Your answer should repeat every line of the records below in which the word "hyperbolic" appears.

•••••

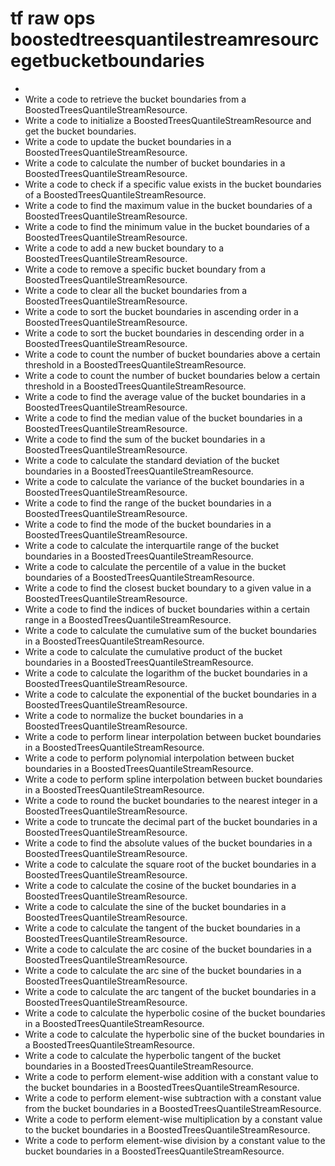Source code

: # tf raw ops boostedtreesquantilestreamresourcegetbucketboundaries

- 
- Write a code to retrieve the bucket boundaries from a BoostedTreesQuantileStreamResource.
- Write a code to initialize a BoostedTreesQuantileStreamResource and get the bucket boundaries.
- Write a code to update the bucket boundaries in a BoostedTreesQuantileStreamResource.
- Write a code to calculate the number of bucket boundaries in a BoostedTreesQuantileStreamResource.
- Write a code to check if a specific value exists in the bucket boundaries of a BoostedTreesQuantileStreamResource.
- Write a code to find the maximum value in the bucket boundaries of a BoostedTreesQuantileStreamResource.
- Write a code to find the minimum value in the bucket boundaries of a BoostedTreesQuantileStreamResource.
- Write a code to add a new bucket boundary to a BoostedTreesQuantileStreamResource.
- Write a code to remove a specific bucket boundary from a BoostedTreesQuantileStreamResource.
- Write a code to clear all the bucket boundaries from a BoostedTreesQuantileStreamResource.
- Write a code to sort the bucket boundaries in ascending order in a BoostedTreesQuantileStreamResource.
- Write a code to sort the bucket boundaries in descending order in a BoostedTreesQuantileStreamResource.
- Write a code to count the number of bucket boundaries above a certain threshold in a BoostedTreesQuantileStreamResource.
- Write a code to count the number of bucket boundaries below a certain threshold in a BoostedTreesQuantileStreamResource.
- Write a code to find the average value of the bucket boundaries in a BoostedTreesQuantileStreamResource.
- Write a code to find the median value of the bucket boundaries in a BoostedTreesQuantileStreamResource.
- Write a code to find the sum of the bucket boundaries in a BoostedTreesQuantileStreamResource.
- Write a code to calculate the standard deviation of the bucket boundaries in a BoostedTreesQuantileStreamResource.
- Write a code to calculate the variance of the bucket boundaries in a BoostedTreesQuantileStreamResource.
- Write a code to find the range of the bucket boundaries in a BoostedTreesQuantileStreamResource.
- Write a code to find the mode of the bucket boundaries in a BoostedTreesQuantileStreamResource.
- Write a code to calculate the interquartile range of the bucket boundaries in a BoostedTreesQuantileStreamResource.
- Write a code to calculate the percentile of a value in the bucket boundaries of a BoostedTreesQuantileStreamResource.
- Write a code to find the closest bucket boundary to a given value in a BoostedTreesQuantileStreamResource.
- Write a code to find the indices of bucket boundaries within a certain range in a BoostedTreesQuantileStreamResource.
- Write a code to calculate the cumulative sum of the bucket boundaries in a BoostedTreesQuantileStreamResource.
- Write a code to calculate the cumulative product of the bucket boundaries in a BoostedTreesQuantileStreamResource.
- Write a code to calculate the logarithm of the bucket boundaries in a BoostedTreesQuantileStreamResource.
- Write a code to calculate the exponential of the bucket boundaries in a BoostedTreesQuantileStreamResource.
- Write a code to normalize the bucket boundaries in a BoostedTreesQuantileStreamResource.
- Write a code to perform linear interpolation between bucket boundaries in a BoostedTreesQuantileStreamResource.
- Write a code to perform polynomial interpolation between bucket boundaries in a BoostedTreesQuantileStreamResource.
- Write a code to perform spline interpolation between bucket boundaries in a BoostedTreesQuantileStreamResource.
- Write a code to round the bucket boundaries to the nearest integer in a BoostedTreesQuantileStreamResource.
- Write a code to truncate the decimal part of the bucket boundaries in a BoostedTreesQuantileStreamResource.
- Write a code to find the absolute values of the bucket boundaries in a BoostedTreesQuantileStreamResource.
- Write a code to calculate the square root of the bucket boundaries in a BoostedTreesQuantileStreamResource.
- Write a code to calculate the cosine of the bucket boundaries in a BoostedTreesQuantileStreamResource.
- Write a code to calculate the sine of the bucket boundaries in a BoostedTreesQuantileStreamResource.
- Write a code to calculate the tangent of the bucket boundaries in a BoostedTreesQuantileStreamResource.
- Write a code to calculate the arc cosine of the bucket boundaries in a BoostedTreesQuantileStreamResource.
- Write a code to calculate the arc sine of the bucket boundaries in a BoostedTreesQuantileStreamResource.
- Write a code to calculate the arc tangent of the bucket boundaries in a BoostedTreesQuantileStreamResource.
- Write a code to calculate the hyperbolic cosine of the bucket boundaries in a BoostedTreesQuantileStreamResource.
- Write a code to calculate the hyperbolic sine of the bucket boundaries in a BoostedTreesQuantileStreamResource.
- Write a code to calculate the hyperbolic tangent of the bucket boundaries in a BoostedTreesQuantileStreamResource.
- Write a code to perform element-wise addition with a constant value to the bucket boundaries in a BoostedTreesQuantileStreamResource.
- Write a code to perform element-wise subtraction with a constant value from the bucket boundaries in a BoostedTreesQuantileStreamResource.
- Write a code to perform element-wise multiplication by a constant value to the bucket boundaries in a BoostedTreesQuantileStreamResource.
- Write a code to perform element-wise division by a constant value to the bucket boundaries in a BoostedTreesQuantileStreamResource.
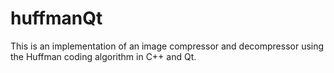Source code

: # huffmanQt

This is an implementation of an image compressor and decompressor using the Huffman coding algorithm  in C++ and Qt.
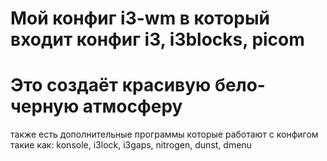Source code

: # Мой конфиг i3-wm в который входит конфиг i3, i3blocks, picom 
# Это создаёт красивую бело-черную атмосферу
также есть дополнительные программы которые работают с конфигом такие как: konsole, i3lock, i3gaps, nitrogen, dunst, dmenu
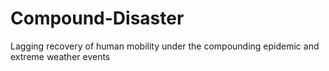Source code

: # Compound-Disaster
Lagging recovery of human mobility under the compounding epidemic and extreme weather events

•••••

◆ RESPONSE BELOW:
- Write a code to calculate the hyperbolic cosine of the bucket boundaries in a BoostedTreesQuantileStreamResource.
- Write a code to calculate the hyperbolic sine of the bucket boundaries in a BoostedTreesQuantileStreamResource.
- Write a code to calculate the hyperbolic tangent of the bucket boundaries in a BoostedTreesQuantileStreamResource.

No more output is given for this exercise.